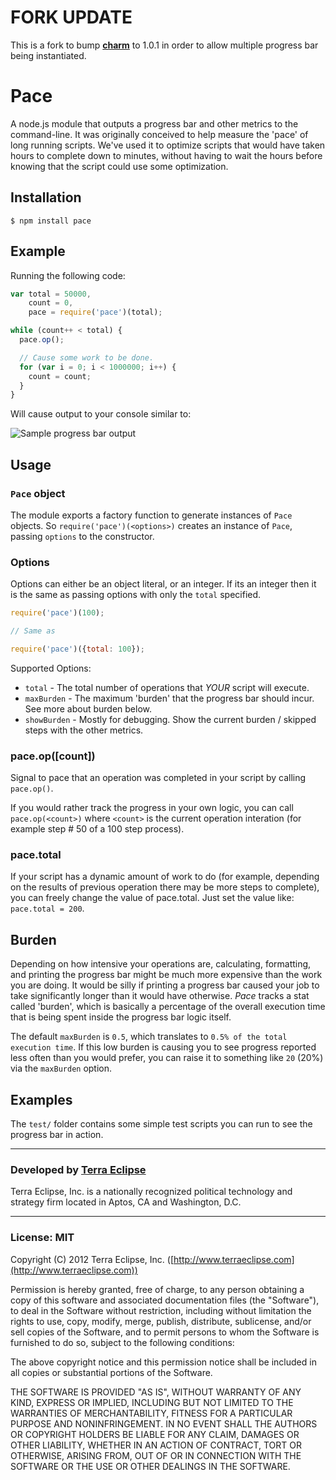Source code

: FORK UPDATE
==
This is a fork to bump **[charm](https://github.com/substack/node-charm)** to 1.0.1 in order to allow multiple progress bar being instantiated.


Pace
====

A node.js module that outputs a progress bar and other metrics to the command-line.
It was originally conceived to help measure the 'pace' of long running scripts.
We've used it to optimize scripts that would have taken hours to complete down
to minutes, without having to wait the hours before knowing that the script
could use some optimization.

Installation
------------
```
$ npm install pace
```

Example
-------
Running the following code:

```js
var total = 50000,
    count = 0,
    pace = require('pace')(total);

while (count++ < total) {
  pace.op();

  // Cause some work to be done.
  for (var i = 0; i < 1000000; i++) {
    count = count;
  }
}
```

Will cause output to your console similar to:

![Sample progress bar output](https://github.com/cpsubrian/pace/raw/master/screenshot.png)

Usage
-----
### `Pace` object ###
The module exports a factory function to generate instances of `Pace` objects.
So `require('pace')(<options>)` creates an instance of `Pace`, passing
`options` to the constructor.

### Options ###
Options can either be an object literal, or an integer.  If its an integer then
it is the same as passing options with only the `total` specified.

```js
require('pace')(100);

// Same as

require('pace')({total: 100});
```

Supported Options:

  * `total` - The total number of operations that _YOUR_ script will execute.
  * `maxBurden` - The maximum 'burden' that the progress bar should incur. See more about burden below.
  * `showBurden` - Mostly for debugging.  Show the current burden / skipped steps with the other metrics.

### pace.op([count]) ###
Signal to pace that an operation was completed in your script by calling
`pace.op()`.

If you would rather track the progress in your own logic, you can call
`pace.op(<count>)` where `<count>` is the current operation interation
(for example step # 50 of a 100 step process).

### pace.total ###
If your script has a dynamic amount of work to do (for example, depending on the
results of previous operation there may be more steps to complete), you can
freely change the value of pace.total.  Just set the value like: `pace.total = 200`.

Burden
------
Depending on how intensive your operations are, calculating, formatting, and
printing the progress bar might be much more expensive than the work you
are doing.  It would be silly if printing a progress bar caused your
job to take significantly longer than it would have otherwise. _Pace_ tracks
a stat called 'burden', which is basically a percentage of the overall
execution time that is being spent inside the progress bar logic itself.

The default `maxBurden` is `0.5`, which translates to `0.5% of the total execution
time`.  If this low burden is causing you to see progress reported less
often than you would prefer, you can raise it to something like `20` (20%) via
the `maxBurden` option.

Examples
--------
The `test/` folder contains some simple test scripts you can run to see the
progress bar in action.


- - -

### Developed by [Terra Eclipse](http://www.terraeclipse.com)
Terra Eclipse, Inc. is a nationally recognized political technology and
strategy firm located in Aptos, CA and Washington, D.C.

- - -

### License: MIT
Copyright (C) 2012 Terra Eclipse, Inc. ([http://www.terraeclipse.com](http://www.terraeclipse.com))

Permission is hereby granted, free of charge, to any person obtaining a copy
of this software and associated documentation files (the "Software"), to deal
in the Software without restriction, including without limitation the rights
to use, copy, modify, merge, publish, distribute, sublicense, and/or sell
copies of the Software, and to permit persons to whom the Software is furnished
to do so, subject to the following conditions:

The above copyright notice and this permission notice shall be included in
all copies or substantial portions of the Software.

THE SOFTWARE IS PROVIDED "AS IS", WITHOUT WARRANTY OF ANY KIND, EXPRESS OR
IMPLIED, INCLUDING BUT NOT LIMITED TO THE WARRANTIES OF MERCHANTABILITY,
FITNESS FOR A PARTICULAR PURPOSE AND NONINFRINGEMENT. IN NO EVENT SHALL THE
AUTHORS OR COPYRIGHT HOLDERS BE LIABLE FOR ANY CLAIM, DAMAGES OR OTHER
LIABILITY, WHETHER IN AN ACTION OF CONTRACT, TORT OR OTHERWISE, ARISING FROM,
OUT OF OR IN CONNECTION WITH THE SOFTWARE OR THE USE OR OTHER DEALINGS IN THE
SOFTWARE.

# # # # #

# YOUR TASK:
Of the entries listed above, reproduce only the lines starting at the line containing "to the constructor." and ending at the line containing "printing the progress". Include both, exactly as they stand.

# COMPLETED TASK:
`options` to the constructor.

### Options ###
Options can either be an object literal, or an integer.  If its an integer then
it is the same as passing options with only the `total` specified.

```js
require('pace')(100);

// Same as

require('pace')({total: 100});
```

Supported Options:

  * `total` - The total number of operations that _YOUR_ script will execute.
  * `maxBurden` - The maximum 'burden' that the progress bar should incur. See more about burden below.
  * `showBurden` - Mostly for debugging.  Show the current burden / skipped steps with the other metrics.

### pace.op([count]) ###
Signal to pace that an operation was completed in your script by calling
`pace.op()`.

If you would rather track the progress in your own logic, you can call
`pace.op(<count>)` where `<count>` is the current operation interation
(for example step # 50 of a 100 step process).

### pace.total ###
If your script has a dynamic amount of work to do (for example, depending on the
results of previous operation there may be more steps to complete), you can
freely change the value of pace.total.  Just set the value like: `pace.total = 200`.

Burden
------
Depending on how intensive your operations are, calculating, formatting, and
printing the progress bar might be much more expensive than the work you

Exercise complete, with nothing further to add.